▶ _EXERCISE REQUIREMENTS_:
Which lines of the data hold the word "visitors"? Copy all of them.

▶ _INFORMATION SHOWN_:
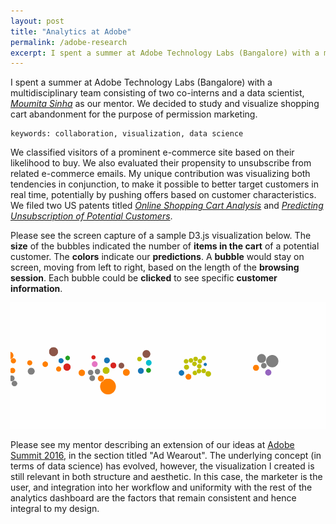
 ```yaml
---
layout: post
title: "Analytics at Adobe"
permalink: /adobe-research
excerpt: I spent a summer at Adobe Technology Labs (Bangalore) with a multidisciplinary team consisting of two co-interns and a data scientist, Dr. Moumita Sinha. We decided to study and visualize shopping cart abandonment for the purpose of permission marketing. We classified visitors of a prominent e-commerce site...
---
```


I spent a summer at Adobe Technology Labs (Bangalore) with a multidisciplinary team consisting of two co-interns and a data scientist, *[Moumita Sinha](http://research.adobe.com/person/moumita-sinha)* as our mentor. We decided to study and visualize shopping cart abandonment for the purpose of permission marketing.

	keywords: collaboration, visualization, data science

We classified visitors of a prominent e-commerce site based on their likelihood to buy. We also evaluated their propensity to unsubscribe from related e-commerce emails. My unique contribution was visualizing both tendencies in conjunction, to make it possible to better target customers in real time, potentially by pushing offers based on customer characteristics. We filed two US patents titled *[Online Shopping Cart Analysis](https://www.google.com/patents/US20160239867)* and *[Predicting Unsubscription of Potential Customers](https://www.google.com/patents/US20160225025)*.

Please see the screen capture of a sample D3.js visualization below.
The **size** of the bubbles indicated the number of **items in the cart** of a potential customer. The **colors** indicate our **predictions**.
A **bubble** would stay on screen, moving from left to right, based on the length of the **browsing session**. Each bubble could be **clicked** to see specific **customer information**.

![screen capture of D3 visualization](/assets/adobe/bubbles-short.gif)

Please see my mentor describing an extension of our ideas at [Adobe Summit 2016](http://blogs.adobe.com/conversations/2016/03/summit-sneaks-you-have-to-see.html), in the section titled "Ad Wearout". The underlying concept (in terms of data science) has evolved, however, the visualization I created is still relevant in both structure and aesthetic. In this case, the marketer is the user, and integration into her workflow and uniformity with the rest of the analytics dashboard are the factors that remain consistent and hence integral to my design.
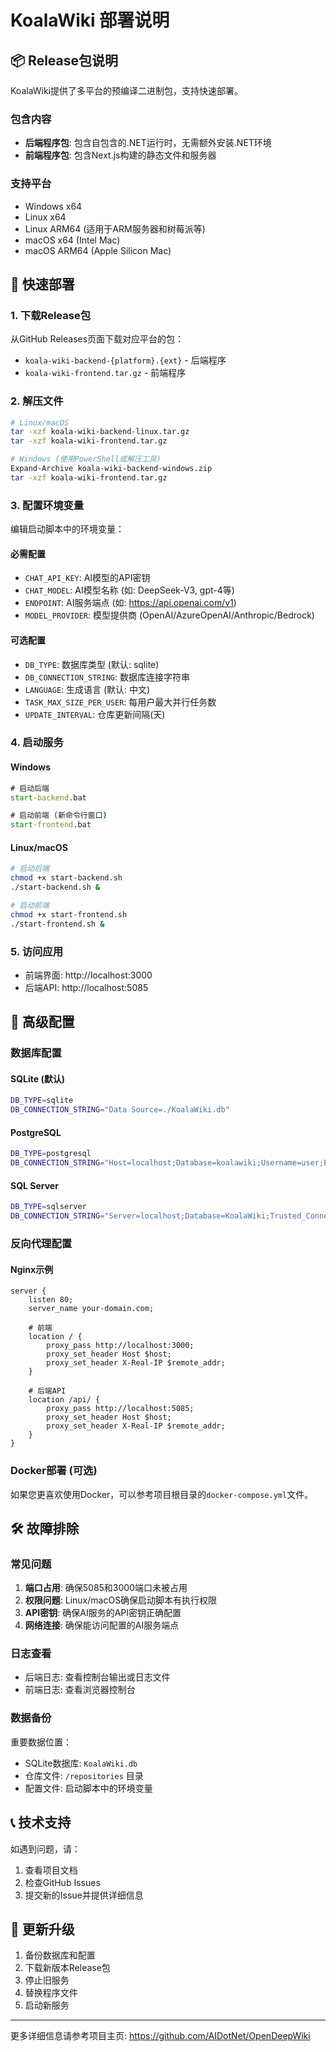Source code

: # KoalaWiki 部署说明

## 📦 Release包说明

KoalaWiki提供了多平台的预编译二进制包，支持快速部署。

### 包含内容

- **后端程序包**: 包含自包含的.NET运行时，无需额外安装.NET环境
- **前端程序包**: 包含Next.js构建的静态文件和服务器

### 支持平台

- Windows x64
- Linux x64
- Linux ARM64 (适用于ARM服务器和树莓派等)
- macOS x64 (Intel Mac)
- macOS ARM64 (Apple Silicon Mac)

## 🚀 快速部署

### 1. 下载Release包

从GitHub Releases页面下载对应平台的包：

- `koala-wiki-backend-{platform}.{ext}` - 后端程序
- `koala-wiki-frontend.tar.gz` - 前端程序

### 2. 解压文件

```bash
# Linux/macOS
tar -xzf koala-wiki-backend-linux.tar.gz
tar -xzf koala-wiki-frontend.tar.gz

# Windows (使用PowerShell或解压工具)
Expand-Archive koala-wiki-backend-windows.zip
tar -xzf koala-wiki-frontend.tar.gz
```

### 3. 配置环境变量

编辑启动脚本中的环境变量：

#### 必需配置
- `CHAT_API_KEY`: AI模型的API密钥
- `CHAT_MODEL`: AI模型名称 (如: DeepSeek-V3, gpt-4等)
- `ENDPOINT`: AI服务端点 (如: https://api.openai.com/v1)
- `MODEL_PROVIDER`: 模型提供商 (OpenAI/AzureOpenAI/Anthropic/Bedrock)

#### 可选配置
- `DB_TYPE`: 数据库类型 (默认: sqlite)
- `DB_CONNECTION_STRING`: 数据库连接字符串
- `LANGUAGE`: 生成语言 (默认: 中文)
- `TASK_MAX_SIZE_PER_USER`: 每用户最大并行任务数
- `UPDATE_INTERVAL`: 仓库更新间隔(天)

### 4. 启动服务

#### Windows
```cmd
# 启动后端
start-backend.bat

# 启动前端 (新命令行窗口)
start-frontend.bat
```

#### Linux/macOS
```bash
# 启动后端
chmod +x start-backend.sh
./start-backend.sh &

# 启动前端
chmod +x start-frontend.sh  
./start-frontend.sh &
```

### 5. 访问应用

- 前端界面: http://localhost:3000
- 后端API: http://localhost:5085

## 🔧 高级配置

### 数据库配置

#### SQLite (默认)
```bash
DB_TYPE=sqlite
DB_CONNECTION_STRING="Data Source=./KoalaWiki.db"
```

#### PostgreSQL
```bash
DB_TYPE=postgresql
DB_CONNECTION_STRING="Host=localhost;Database=koalawiki;Username=user;Password=pass"
```

#### SQL Server
```bash
DB_TYPE=sqlserver
DB_CONNECTION_STRING="Server=localhost;Database=KoalaWiki;Trusted_Connection=true"
```

### 反向代理配置

#### Nginx示例
```nginx
server {
    listen 80;
    server_name your-domain.com;

    # 前端
    location / {
        proxy_pass http://localhost:3000;
        proxy_set_header Host $host;
        proxy_set_header X-Real-IP $remote_addr;
    }

    # 后端API
    location /api/ {
        proxy_pass http://localhost:5085;
        proxy_set_header Host $host;
        proxy_set_header X-Real-IP $remote_addr;
    }
}
```

### Docker部署 (可选)

如果您更喜欢使用Docker，可以参考项目根目录的`docker-compose.yml`文件。

## 🛠️ 故障排除

### 常见问题

1. **端口占用**: 确保5085和3000端口未被占用
2. **权限问题**: Linux/macOS确保启动脚本有执行权限
3. **API密钥**: 确保AI服务的API密钥正确配置
4. **网络连接**: 确保能访问配置的AI服务端点

### 日志查看

- 后端日志: 查看控制台输出或日志文件
- 前端日志: 查看浏览器控制台

### 数据备份

重要数据位置：
- SQLite数据库: `KoalaWiki.db`
- 仓库文件: `/repositories` 目录
- 配置文件: 启动脚本中的环境变量

## 📞 技术支持

如遇到问题，请：

1. 查看项目文档
2. 检查GitHub Issues
3. 提交新的Issue并提供详细信息

## 🔄 更新升级

1. 备份数据库和配置
2. 下载新版本Release包
3. 停止旧服务
4. 替换程序文件
5. 启动新服务

---

更多详细信息请参考项目主页: https://github.com/AIDotNet/OpenDeepWiki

▶ _SOLUTION BELOW_:
excerpt: I spent a summer at Adobe Technology Labs (Bangalore) with a multidisciplinary team consisting of two co-interns and a data scientist, Dr. Moumita Sinha. We decided to study and visualize shopping cart abandonment for the purpose of permission marketing. We classified visitors of a prominent e-commerce site...
We classified visitors of a prominent e-commerce site based on their likelihood to buy. We also evaluated their propensity to unsubscribe from related e-commerce emails. My unique contribution was visualizing both tendencies in conjunction, to make it possible to better target customers in real time, potentially by pushing offers based on customer characteristics. We filed two US patents titled *[Online Shopping Cart Analysis](https://www.google.com/patents/US20160239867)* and *[Predicting Unsubscription of Potential Customers](https://www.google.com/patents/US20160225025)*.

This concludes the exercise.